■ ASSIGNMENT ■
Below are the records; copy exactly the stretch from the line containing "रोगजं रागजं तथा।" through the line containing "(अध्या १९—२८) इति।", both ends included, and nothing else.

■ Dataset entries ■
+---+

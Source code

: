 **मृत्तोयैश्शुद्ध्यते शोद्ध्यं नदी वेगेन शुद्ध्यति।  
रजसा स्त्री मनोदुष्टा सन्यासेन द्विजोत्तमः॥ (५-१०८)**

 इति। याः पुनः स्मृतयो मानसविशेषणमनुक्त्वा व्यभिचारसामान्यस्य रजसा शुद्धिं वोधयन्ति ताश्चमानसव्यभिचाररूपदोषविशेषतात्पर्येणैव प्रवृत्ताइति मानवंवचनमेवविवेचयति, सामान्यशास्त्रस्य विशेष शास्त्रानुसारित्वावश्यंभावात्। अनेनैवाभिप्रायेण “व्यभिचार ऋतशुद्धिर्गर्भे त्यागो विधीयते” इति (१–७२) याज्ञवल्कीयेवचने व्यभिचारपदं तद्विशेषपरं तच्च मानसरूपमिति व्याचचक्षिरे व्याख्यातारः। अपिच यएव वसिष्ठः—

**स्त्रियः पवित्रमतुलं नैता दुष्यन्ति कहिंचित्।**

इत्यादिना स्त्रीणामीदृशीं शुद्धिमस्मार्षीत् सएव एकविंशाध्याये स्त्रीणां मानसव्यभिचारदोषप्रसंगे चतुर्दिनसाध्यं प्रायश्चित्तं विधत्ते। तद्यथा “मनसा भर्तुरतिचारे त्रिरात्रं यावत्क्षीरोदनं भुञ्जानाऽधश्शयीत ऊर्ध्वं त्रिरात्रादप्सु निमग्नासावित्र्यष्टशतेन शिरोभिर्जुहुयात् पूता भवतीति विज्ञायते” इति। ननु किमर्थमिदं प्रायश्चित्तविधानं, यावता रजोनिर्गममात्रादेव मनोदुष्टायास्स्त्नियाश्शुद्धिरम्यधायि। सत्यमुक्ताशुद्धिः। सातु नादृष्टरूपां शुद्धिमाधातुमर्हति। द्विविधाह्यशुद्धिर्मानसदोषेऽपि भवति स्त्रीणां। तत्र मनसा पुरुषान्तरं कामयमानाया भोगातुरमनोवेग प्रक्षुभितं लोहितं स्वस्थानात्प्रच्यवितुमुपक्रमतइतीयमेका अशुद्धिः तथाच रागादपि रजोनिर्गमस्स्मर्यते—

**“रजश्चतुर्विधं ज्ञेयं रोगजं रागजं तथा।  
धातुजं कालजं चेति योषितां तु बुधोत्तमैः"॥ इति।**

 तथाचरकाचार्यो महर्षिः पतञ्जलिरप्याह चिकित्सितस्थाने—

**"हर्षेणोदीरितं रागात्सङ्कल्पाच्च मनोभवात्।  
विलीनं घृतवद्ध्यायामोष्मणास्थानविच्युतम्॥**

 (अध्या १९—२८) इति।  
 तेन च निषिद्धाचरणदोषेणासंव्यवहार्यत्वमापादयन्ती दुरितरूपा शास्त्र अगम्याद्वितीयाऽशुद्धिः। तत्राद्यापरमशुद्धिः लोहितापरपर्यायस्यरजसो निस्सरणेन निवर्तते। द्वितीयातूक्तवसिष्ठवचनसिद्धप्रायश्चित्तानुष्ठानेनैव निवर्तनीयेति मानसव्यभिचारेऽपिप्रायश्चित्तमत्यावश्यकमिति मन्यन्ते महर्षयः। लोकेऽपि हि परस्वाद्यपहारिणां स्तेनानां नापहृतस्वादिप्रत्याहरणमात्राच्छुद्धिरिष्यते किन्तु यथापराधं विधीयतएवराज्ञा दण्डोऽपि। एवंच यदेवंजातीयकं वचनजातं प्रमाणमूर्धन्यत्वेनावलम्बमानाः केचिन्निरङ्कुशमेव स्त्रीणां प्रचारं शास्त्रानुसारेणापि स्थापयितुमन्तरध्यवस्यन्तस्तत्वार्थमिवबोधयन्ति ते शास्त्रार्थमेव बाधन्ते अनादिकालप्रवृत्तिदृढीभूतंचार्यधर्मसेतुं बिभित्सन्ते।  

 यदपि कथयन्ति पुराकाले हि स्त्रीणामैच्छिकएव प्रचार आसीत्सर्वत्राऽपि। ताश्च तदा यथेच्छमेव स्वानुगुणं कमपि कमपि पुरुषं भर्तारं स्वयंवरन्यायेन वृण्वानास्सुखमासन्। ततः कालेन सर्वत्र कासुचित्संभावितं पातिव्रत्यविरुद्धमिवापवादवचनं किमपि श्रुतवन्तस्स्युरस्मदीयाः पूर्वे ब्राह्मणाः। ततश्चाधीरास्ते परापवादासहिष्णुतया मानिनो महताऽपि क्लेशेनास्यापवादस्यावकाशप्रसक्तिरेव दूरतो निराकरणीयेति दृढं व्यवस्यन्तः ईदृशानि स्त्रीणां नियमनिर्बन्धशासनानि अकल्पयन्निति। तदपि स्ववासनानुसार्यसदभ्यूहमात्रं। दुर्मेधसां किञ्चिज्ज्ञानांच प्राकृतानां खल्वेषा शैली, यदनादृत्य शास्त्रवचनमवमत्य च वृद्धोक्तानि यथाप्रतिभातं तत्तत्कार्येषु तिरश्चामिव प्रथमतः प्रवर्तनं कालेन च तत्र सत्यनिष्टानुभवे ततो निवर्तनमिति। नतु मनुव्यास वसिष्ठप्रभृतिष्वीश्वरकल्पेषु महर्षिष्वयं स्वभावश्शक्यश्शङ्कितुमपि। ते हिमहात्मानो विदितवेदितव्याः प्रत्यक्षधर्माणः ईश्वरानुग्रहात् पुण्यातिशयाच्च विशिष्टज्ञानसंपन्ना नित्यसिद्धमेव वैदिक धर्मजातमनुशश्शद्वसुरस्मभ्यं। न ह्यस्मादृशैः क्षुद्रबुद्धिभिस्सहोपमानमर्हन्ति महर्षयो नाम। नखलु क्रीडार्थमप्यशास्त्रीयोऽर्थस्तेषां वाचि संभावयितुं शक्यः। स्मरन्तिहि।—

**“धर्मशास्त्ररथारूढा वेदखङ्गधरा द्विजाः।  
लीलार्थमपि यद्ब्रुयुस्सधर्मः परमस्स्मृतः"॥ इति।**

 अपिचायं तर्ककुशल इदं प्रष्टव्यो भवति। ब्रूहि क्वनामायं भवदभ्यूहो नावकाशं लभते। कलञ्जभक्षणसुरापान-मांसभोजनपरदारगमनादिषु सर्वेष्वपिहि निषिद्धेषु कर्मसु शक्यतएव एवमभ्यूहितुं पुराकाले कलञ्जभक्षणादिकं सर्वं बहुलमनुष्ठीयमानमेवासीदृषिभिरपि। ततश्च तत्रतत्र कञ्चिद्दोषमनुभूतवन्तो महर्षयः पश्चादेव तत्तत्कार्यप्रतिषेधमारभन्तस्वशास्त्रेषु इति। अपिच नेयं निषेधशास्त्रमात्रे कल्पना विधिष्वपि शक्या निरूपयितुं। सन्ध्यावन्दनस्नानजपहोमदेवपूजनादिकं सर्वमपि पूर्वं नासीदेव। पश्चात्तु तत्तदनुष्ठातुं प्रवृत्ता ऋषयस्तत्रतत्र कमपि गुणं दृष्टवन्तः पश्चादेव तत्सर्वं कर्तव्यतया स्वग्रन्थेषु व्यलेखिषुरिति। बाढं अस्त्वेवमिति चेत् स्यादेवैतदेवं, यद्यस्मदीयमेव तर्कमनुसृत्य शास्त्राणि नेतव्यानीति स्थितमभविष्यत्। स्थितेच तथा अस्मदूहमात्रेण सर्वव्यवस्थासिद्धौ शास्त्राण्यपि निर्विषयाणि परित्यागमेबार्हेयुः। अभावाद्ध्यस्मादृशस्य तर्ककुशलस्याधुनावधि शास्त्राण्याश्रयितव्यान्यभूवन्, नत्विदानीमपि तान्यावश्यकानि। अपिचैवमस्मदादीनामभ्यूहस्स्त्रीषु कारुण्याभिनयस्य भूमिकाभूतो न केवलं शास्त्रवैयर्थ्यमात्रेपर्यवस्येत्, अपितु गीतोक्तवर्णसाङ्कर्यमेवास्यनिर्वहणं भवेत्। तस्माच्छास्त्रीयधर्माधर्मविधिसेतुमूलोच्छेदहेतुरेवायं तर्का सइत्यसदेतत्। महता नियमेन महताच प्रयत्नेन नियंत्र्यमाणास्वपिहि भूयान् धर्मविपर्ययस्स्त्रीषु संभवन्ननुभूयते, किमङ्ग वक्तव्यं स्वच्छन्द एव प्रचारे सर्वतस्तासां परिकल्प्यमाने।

+---+

■ ANSWER BOX ■
**“रजश्चतुर्विधं ज्ञेयं रोगजं रागजं तथा।  
धातुजं कालजं चेति योषितां तु बुधोत्तमैः"॥ इति।**

 तथाचरकाचार्यो महर्षिः पतञ्जलिरप्याह चिकित्सितस्थाने—

**"हर्षेणोदीरितं रागात्सङ्कल्पाच्च मनोभवात्।  
विलीनं घृतवद्ध्यायामोष्मणास्थानविच्युतम्॥**

 (अध्या १९—२८) इति।  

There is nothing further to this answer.